**Excerpted data**
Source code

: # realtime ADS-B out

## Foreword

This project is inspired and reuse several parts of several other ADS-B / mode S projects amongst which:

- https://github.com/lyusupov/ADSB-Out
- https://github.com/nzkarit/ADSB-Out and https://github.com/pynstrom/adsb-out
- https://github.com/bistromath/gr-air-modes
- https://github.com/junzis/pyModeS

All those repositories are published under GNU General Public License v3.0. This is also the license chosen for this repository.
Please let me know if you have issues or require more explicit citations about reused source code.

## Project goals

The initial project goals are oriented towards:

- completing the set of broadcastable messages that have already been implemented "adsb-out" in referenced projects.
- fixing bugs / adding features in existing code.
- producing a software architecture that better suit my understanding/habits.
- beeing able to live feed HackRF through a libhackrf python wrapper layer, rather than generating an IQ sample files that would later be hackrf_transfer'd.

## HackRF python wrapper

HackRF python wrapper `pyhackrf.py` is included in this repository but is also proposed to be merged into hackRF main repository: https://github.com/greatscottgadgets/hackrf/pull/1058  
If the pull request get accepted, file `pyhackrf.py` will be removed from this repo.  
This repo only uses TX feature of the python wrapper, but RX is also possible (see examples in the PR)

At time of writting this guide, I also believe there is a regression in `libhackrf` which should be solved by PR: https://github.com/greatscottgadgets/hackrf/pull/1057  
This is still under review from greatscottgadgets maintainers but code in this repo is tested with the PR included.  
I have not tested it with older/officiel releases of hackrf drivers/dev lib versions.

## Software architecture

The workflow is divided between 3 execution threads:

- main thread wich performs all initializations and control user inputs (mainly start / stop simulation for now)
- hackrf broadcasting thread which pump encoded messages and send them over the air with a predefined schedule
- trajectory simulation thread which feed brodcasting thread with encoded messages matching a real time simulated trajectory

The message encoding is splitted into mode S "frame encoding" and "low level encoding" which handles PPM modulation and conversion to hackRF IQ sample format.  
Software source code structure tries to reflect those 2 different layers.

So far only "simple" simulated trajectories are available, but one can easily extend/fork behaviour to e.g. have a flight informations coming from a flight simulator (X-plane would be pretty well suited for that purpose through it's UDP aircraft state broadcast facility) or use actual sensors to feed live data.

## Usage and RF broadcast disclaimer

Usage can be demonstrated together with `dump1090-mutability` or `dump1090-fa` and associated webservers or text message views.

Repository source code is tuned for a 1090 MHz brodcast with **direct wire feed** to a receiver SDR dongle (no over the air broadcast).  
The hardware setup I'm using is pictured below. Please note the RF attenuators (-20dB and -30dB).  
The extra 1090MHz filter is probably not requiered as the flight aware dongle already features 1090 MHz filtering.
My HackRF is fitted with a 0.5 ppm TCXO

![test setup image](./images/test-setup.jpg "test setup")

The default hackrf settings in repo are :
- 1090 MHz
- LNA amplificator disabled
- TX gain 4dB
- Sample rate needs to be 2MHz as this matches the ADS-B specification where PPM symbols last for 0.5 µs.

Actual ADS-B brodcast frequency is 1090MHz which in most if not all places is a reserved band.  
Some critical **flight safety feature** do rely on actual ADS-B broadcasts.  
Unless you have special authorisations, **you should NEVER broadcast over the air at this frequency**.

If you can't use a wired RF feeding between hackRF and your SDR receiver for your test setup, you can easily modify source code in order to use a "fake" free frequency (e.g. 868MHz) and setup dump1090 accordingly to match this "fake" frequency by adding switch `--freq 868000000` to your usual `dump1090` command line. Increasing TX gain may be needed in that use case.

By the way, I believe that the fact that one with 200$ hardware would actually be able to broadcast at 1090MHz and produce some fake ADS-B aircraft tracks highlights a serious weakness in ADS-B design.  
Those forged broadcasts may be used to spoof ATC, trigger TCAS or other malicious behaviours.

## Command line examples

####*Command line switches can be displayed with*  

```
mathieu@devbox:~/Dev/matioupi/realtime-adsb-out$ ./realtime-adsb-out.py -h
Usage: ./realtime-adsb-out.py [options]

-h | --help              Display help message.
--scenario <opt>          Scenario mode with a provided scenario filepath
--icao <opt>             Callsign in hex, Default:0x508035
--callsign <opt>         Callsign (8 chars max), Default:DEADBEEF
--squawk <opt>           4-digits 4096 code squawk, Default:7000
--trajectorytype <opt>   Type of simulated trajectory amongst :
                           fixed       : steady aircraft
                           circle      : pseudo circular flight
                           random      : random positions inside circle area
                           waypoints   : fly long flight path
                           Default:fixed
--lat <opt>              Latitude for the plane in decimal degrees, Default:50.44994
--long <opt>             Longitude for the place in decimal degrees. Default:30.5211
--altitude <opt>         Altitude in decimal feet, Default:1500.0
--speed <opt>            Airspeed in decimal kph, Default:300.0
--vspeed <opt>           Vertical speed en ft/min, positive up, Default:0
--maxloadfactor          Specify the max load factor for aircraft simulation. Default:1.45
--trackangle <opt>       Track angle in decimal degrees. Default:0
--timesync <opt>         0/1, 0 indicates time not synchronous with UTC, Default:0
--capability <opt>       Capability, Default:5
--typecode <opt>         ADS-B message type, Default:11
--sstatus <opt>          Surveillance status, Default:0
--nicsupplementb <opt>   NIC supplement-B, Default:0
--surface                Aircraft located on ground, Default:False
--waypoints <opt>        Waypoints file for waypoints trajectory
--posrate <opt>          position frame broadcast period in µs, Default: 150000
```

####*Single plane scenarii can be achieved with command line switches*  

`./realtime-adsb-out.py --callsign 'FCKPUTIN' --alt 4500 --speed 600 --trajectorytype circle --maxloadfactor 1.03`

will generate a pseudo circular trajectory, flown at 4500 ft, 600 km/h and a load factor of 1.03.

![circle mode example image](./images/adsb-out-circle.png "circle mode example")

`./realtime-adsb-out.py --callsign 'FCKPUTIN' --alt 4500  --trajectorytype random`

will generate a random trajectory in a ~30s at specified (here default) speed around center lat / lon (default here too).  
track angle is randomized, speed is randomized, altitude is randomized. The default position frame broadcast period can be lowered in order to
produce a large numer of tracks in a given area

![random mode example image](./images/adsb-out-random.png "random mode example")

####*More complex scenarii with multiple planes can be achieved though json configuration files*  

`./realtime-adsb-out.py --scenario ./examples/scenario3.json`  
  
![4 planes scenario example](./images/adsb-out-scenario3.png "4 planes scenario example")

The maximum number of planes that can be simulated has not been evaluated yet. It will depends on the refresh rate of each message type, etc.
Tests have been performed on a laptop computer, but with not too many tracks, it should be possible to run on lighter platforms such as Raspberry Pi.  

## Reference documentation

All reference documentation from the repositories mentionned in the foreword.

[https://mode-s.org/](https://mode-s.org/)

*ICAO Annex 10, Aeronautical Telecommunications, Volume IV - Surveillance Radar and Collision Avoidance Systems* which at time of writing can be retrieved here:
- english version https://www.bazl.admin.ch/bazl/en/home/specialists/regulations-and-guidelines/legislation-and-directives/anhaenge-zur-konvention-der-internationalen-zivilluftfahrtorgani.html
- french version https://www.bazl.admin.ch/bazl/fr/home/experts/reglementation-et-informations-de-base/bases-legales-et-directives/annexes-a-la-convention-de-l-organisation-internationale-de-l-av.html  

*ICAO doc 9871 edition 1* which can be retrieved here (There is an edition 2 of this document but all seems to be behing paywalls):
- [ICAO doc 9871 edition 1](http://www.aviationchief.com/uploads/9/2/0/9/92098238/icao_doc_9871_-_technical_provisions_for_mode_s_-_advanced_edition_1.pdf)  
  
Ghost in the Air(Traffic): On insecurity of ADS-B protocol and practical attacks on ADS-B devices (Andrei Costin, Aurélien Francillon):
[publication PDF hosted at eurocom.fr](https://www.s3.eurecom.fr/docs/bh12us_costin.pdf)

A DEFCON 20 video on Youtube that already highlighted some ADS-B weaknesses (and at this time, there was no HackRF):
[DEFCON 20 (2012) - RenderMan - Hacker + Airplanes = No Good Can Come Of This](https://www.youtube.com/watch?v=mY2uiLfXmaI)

**Task statement**
Gather all lines from the listing above in which "Surveillance" occurs.

**Solution to this exercise**
--sstatus <opt>          Surveillance status, Default:0
*ICAO Annex 10, Aeronautical Telecommunications, Volume IV - Surveillance Radar and Collision Avoidance Systems* which at time of writing can be retrieved here:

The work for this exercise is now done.